## Rust: safe and unsafe as theorems and axioms

There is a fair amount of confusion about what `unsafe`

means in Rust, as well as debate about how one should think about it. Recently I’ve seen several blog posts like What is Rust’s unsafe?, The Temptation of Unsafe and Unsafe as a Human-Assisted Type System.

So I’ll ~~add yet more useless philosophizing~~ provide another perspective.

I’m not really attempting to explain what is considered unsafe in Rust, which is explained by the reference. Nor am I going to try to answer the question of precisely when unsafe should be used and how often.

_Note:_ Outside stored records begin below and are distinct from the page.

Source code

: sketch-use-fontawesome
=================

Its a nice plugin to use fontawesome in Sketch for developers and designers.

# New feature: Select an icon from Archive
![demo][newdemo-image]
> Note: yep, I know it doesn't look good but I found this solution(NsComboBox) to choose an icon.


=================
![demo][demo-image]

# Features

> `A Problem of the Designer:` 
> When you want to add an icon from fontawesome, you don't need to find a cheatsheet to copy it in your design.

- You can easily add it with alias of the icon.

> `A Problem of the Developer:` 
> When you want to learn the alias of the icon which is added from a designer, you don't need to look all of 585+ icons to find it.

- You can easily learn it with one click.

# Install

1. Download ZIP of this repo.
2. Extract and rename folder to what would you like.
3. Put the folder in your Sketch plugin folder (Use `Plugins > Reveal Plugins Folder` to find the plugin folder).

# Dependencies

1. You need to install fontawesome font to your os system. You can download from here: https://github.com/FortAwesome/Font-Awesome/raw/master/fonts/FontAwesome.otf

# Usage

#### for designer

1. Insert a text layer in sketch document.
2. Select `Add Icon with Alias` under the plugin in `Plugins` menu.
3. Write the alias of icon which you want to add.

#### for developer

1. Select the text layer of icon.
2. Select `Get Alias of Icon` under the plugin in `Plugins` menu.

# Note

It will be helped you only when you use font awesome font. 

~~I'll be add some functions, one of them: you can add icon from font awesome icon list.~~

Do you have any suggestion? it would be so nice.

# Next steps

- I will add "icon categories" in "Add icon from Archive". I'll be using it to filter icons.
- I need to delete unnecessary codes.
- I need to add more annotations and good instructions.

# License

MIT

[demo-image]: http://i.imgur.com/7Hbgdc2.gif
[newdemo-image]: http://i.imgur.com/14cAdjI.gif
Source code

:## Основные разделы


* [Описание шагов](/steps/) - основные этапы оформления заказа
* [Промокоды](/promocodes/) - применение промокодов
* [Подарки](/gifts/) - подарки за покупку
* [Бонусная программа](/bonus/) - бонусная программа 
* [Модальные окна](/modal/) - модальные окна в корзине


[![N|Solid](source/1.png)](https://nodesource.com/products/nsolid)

My basic suggestion: we can think of `unsafe`

in terms of mathematical axioms and theorems. This understanding is somewhere in between actual mathematical rigour and an analogy.

### Terminology

**Unsafe block**

An unsafe block,`unsafe {}`

allows potentially unsound actions like dereferencing a raw pointer or calling an “unsafe function”. Code attempting these actions outside an unsafe block or function fails to compile. The code may (and should) be sound, but the compiler cannot verify this.**Unsafe function**

Declared with`unsafe fn`

, an unsafe function can perform all the actions that are possible in an`unsafe {}`

block, but is also unsafe to call.**Soundness**

“Unsound” code is any code triggering undefined behavior. Undefined behavior is a rather complicated concept that is important to understand especially for C programmers, but also C++ programs and anyone using the`unsafe`

keyword in Rust. This series of LLVM blog posts is helpful.Safe code should always be sound (barring compiler bugs and calls to incorrectly implemented functions containing unsafe blocks). Correct uses of

`unsafe`

are also sound. So “unsound” code is unsafe code that fails to correctly uphold the invariants safe code relies on.Other terms are used; often just “safe”. But it gets a bit consfusing to talk about things like “safe uses of unsafe”. And more importantly, it’s then ambigous to say how “doing $x is unsafe”, which could mean $x it requires

`unsafe`

and the programmer must maintainer certain invariants, or that $x always results in undefined behavior.

### Safe code

One important subgoal of programming in Rust is to proof your program is sound and free of undefined behavior. (You also want to verify that behavior is actually the behavior you want, performance is acceptable, etc.).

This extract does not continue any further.